The future of local S. paradoxus populations

An open question about microbial populations is how they will respond to anthropogenic climate change (Antwis et al., 2017), and our data suggest that European S. paradoxus populations will persist in the face of some forms of climate change. As long as temperatures remain within current seasonal ranges (i.e., maximum summer temperatures remain between 18 and 31°C) (Robinson et al., 2016), and the trees with which they associate remain in their current location, we expect S. paradoxus to survive, even as climate variance is predicted to increase (Vasseur et al., 2014). Similarly, we expect S. paradoxus populations to be robust to changes in seasonal timing, such as earlier spring temperatures or later winter temperatures (Cleland et al., 2007). Once mean or maximum temperatures increase, however, S. paradoxus may be replaced by related warm‐adapted yeasts. Specifically, S. cerevisiae is likely to replace S. paradoxus if maximum summer temperatures increase to be consistently above 31°C because the ranges of both yeasts are limited by maximum summer temperatures (Robinson et al., 2016). This possibility demonstrates how ecological processes can be as important as evolutionary processes in determining population and community responses to climate change.

CONCLUSIONS

The forest S. paradoxus population presents a paradox: It is characterized by stability, high dispersal, clonality, and inbreeding, while still including genetic and phenotypic diversity.
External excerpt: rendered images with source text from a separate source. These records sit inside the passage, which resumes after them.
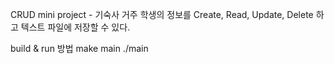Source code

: CRUD mini project - 기숙사 거주 학생의 정보를 Create, Read, Update, Delete 하고 텍스트 파일에 저장할 수 있다.

build & run 방법
  make main
  ./main
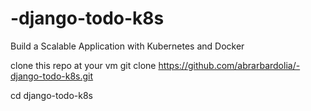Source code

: # -django-todo-k8s
 Build a Scalable Application with Kubernetes and Docker 

clone this repo at your vm
git clone https://github.com/abrarbardolia/-django-todo-k8s.git

cd  django-todo-k8s


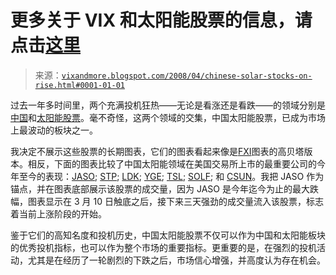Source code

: <!--yml

分类：未分类

日期：2024-05-18 18:38:59

-->

# 更多关于 VIX 和太阳能股票的信息，请点击[这里](http://vixandmore.blogspot.com/2008/04/chinese-solar-stocks-on-rise.html)

> 来源：[`vixandmore.blogspot.com/2008/04/chinese-solar-stocks-on-rise.html#0001-01-01`](http://vixandmore.blogspot.com/2008/04/chinese-solar-stocks-on-rise.html#0001-01-01)

过去一年多时间里，两个充满投机狂热——无论是看涨还是看跌——的领域分别是[中国](http://vixandmore.blogspot.com/search/label/China)和[太阳能股票](http://vixandmore.blogspot.com/search/label/solar%20stocks)。毫不奇怪，这两个领域的交集，中国太阳能股票，已成为市场上最波动的板块之一。

我决定不展示这些股票的长期图表，它们的图表看起来像是[FXI](http://vixandmore.blogspot.com/search/label/FXI)图表的高贝塔版本。相反，下面的图表比较了中国太阳能领域在美国交易所上市的最重要公司的今年至今的表现：[JASO](http://finance.google.com/finance?q=jaso); [STP](http://finance.google.com/finance?q=stp); [LDK](http://finance.google.com/finance?q=ldk); [YGE](http://finance.google.com/finance?q=yge); [TSL](http://finance.google.com/finance?q=tsl); [SOLF](http://finance.google.com/finance?q=solf); 和 [CSUN](http://finance.google.com/finance?q=csun)。我把 JASO 作为锚点，并在图表底部展示该股票的成交量，因为 JASO 是今年迄今为止的最大跌幅，图表显示在 3 月 10 日触底之后，接下来三天强劲的成交量流入该股票，标志着当前上涨阶段的开始。

鉴于它们的高知名度和投机历史，中国太阳能股票不仅可以作为<place st="on"><country-region st="on">中国</country-region></place>和太阳能板块的优秀投机指标，也可以作为整个市场的重要指标。更重要的是，在强烈的投机活动，尤其是在经历了一轮剧烈的下跌之后，市场信心增强，并高度认为存在机会。
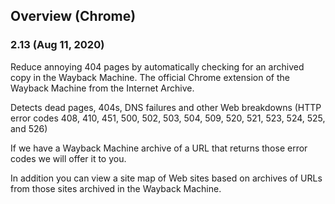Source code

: ## Overview (Chrome)

### 2.13 (Aug 11, 2020) ###

Reduce annoying 404 pages by automatically checking for an archived copy in the Wayback Machine.
The official Chrome extension of the Wayback Machine from the Internet Archive.

Detects dead pages, 404s, DNS failures and other Web breakdowns (HTTP error codes 408, 410, 451, 500, 502, 503, 504, 509, 520, 521, 523, 524, 525, and 526)

If we have a Wayback Machine archive of a URL that returns those error codes we will offer it to you.

In addition you can view a site map of Web sites based on archives of URLs from those sites archived in the Wayback Machine.


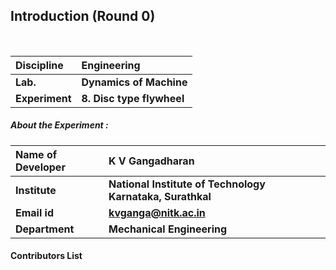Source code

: ## Introduction (Round 0)

<br>

<b>Discipline | <b>Engineering
:--|:--|
<b> Lab. | <b> Dynamics of Machine
<b> Experiment|     <b> 8. Disc type flywheel

<h5> About the Experiment : </h5>

<b>Name of Developer | <b> K V Gangadharan
:--|:--|
<b> Institute | <b> National Institute of Technology Karnataka, Surathkal
<b> Email id|   <b> kvganga@nitk.ac.in
<b> Department | <b> Mechanical Engineering

#### Contributors List
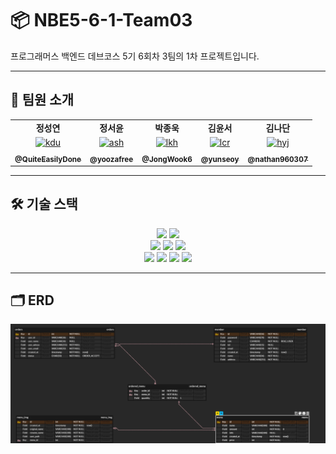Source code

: # 📦 NBE5-6-1-Team03

프로그래머스 백엔드 데브코스 5기 6회차 3팀의 1차 프로젝트입니다.

---

## 👥 팀원 소개

<table>
  <tbody>
    <tr>
      <td align="center"><b>정성연 </b></td>
      <td align="center"><b>정서윤</b></td>
      <td align="center"><b>박종욱</b></td>
      <td align="center"><b>김윤서</b></td>
      <td align="center"><b>김나단</b></td>
     <tr/>

<tr>
      <td align="center"><a href="https://github.com/QuiteEasilyDone"><img src="https://github.com/QuiteEasilyDone.png" width="100px;" alt="kdu"/></a></td>
      <td align="center"><a href="https://github.com/yoozafree"><img src="https://github.com/yoozafree.png" width="100px;" alt="ash"/></a></td>
      <td align="center"><a href="https://github.com/JongWook6"><img src="https://github.com/JongWook6.png" width="100px;" alt="lkh"/></a></td>
      <td align="center"><a href="https://github.com/yunseoy"><img src="https://github.com/yunseoy.png" width="100px;" alt="lcr"/></a></td>
      <td align="center"><a href="https://github.com/nathan960307"><img src="https://github.com/nathan960307.png" width="100px;" alt="hyj"/></a></td>
     <tr/>

<tr>
      <td align="center"><a href="https://github.com/QuiteEasilyDone"><sub><b>@QuiteEasilyDone</b></sub></a><br /></td>
      <td align="center"><a href="https://github.com/yoozafree"><sub><b>@yoozafree</b></sub></a><br /></td>
      <td align="center"><a href="https://github.com/JongWook6"><sub><b>@JongWook6</b></sub></a><br /></td>
      <td align="center"><a href="https://github.com/yunseoy"><sub><b>@yunseoy</b></sub></a><br /></td>
      <td align="center"><a href="https://github.com/nathan960307"><sub><b>@nathan960307</b></sub></a><br /></td>
     <tr/>

  </tbody>
</table>

---

## 🛠 기술 스택

<div align=center> 
  <img src="https://img.shields.io/badge/spring-6DB33F?style=for-the-badge&logo=spring&logoColor=white">
  <img src="https://img.shields.io/badge/MySQL-4479A1?style=for-the-badge&logo=MySQL&logoColor=white"/>

  <br>
  <img src="https://img.shields.io/badge/html-E34F26?style=for-the-badge&logo=html5&logoColor=white"> 
  <img src="https://img.shields.io/badge/css-1572B6?style=for-the-badge&logo=css3&logoColor=white">
  <img src="https://img.shields.io/badge/javascript-F7DF1E?style=for-the-badge&logo=javascript&logoColor=white"> 
  <br>

  <img src="https://img.shields.io/badge/Git-F05032?style=for-the-badge&logo=git&logoColor=white"/>
  <img src="https://img.shields.io/badge/github-181717?style=for-the-badge&logo=github&logoColor=white">
  <img src="https://img.shields.io/badge/figma-F24E1E?style=for-the-badge&logo=figma&logoColor=white">
  <img src="https://img.shields.io/badge/trello-0052CC?style=for-the-badge&logo=trello&logoColor=white">
  <br>
</div>

---

## 🗂 ERD

![ERD](images/ERD.png)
In laboratory evolution, rapid adaptation can produce such diversity, but the evolutionary processes at play in the laboratory and forest are different. Our observations suggest that forest S. paradoxus do not repeatedly adapt to seasonal‐scale selective pressures and are instead generalists. Future research is needed to unite the natural history of these wild microorganisms with physiological and genetic studies of plastic responses to environmental changes. Saccharomyces paradoxus is an exciting opportunity to explore connections between forest and laboratory biology and to understand how the biology of a model microbe influences its ecology and evolution—including its stability—in its native habitat.

CONFLICT OF INTEREST

The authors declare no competing interests.

AUTHOR CONTRIBUTIONS

Primrose J. Boynton: Conceptualization (lead); Data curation (lead); Formal analysis (lead); Investigation (lead); Methodology (lead); Project administration (lead); Resources (lead); Validation (lead); Visualization (lead); Writing‐original draft (lead). Dominika Wloch‐Salamon: Formal analysis (supporting); Investigation (supporting); Methodology (supporting); Writing‐review & editing (supporting). Doreen Landermann: Investigation (supporting); Resources (supporting); Writing‐review & editing (supporting). Eva H. Stukenbrock: Conceptualization (supporting); Funding acquisition (lead); Investigation (supporting); Project administration (lead); Resources (supporting); Writing‐review & editing (supporting).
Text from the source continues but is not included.